#### [Supplied records]
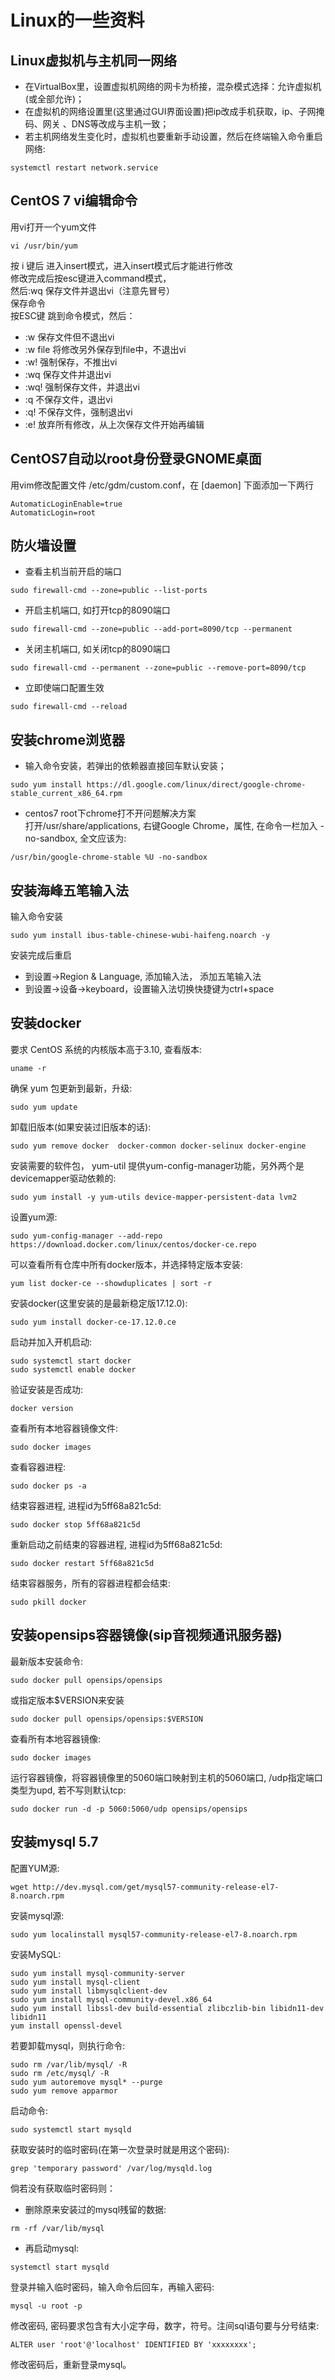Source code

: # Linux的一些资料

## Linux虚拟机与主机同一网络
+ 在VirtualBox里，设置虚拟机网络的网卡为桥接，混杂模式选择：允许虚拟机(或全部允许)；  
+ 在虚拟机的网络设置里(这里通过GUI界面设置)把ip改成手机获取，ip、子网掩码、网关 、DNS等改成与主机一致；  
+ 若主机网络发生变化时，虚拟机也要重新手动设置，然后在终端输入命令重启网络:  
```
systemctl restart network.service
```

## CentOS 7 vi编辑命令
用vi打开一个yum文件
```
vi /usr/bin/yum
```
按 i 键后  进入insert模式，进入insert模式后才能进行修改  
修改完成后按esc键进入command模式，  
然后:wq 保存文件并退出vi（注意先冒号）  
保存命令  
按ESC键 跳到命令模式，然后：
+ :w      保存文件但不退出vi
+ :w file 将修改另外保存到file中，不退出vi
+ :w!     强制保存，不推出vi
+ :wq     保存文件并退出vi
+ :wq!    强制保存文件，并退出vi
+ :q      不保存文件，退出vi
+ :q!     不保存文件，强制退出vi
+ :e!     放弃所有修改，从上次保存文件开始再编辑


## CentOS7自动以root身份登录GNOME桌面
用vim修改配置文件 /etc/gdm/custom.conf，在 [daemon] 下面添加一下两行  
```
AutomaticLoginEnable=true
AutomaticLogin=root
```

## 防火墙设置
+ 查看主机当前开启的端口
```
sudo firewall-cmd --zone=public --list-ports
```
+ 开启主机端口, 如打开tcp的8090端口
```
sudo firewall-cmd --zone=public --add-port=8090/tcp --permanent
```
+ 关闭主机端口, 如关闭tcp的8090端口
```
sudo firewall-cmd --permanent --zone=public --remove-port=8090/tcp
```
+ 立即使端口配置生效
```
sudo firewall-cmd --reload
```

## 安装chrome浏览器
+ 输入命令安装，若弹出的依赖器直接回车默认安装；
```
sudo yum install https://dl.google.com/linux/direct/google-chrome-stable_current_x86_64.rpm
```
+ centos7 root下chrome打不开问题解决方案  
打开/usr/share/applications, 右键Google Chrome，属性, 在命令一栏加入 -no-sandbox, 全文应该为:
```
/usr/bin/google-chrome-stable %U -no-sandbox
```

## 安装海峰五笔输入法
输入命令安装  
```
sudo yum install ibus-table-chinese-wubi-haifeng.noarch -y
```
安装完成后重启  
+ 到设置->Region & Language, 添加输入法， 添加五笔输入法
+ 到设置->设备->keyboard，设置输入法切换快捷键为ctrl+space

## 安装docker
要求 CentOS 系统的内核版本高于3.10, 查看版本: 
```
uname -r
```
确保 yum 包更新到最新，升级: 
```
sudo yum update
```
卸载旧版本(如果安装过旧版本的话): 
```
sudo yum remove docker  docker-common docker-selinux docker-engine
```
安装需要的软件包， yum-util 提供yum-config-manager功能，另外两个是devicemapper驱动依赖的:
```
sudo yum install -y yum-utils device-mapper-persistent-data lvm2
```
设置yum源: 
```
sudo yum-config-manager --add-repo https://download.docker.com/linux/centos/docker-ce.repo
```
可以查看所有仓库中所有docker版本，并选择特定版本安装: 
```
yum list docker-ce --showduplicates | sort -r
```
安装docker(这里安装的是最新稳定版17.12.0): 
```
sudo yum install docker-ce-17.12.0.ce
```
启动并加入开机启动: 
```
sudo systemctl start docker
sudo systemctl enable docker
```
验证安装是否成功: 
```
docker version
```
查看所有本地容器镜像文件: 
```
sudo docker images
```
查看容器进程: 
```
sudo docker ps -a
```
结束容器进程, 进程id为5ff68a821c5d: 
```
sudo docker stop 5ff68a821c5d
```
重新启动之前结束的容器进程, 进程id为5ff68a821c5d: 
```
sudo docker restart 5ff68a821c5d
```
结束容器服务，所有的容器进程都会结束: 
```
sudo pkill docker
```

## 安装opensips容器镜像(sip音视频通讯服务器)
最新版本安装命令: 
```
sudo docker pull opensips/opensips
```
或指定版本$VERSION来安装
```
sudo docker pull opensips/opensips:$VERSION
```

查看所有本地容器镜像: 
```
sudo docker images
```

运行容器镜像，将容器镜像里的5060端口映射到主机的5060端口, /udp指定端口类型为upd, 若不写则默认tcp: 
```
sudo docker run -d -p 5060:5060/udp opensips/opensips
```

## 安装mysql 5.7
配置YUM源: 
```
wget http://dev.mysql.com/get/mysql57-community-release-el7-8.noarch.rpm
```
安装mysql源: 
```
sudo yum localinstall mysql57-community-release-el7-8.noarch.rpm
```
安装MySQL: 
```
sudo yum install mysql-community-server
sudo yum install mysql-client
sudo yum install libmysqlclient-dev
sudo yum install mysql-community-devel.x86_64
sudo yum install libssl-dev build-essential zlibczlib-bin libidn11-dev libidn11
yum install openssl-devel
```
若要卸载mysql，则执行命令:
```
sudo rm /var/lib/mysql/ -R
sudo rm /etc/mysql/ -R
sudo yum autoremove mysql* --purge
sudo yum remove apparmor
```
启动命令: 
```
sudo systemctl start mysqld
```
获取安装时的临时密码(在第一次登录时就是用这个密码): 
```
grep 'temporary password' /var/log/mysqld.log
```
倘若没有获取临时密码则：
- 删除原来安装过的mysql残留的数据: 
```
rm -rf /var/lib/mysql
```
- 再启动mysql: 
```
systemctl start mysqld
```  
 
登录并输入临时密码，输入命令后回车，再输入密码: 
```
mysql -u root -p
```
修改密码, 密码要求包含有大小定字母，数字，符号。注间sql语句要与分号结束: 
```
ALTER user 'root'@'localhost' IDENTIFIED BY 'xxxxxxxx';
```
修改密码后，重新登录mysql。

#### [Your objective]
Those lines above that contain the string "noarch" should be returned.

#### [Response to this task]
sudo yum install ibus-table-chinese-wubi-haifeng.noarch -y
wget http://dev.mysql.com/get/mysql57-community-release-el7-8.noarch.rpm
sudo yum localinstall mysql57-community-release-el7-8.noarch.rpm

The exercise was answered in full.